* _Your instructions_: Where a line of the data below has the string "jQuery", copy that line.

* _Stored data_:
┌──

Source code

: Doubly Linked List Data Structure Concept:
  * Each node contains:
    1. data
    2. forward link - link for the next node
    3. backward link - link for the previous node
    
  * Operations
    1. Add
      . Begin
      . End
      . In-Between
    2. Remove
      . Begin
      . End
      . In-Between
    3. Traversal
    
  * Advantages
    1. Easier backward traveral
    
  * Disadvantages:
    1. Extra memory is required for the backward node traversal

└──
┌──

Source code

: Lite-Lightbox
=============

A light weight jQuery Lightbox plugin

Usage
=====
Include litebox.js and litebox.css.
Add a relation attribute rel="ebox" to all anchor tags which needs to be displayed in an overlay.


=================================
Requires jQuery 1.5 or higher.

└──
┌──

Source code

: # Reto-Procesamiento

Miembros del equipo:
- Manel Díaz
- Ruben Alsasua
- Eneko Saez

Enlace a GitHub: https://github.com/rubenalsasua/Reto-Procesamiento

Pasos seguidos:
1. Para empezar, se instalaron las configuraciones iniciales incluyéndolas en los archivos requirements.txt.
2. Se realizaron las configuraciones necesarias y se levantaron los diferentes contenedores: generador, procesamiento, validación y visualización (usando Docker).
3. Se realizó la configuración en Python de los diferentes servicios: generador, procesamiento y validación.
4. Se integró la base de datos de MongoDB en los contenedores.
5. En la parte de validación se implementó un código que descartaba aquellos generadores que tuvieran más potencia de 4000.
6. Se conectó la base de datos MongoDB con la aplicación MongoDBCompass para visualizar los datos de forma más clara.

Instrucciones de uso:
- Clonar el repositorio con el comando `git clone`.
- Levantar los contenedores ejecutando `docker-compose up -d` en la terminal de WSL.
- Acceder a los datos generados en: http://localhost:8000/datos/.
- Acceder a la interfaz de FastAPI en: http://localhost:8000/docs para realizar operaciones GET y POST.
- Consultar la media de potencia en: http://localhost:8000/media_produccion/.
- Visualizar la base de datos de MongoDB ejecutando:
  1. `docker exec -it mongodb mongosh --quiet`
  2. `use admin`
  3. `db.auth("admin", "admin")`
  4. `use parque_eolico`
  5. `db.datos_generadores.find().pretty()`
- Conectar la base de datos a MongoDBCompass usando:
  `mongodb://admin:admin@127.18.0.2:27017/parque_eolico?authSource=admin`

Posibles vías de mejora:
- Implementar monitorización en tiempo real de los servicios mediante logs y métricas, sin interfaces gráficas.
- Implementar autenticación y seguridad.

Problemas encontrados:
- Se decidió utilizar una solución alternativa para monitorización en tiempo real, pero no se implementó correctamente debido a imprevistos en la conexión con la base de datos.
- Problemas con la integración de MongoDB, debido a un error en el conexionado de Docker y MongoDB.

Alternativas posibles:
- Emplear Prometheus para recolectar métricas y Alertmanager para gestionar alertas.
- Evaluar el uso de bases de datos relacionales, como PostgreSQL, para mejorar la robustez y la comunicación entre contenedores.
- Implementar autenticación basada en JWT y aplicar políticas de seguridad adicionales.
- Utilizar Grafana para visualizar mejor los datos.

└──

* _Expected answer_:
A light weight jQuery Lightbox plugin
Requires jQuery 1.5 or higher.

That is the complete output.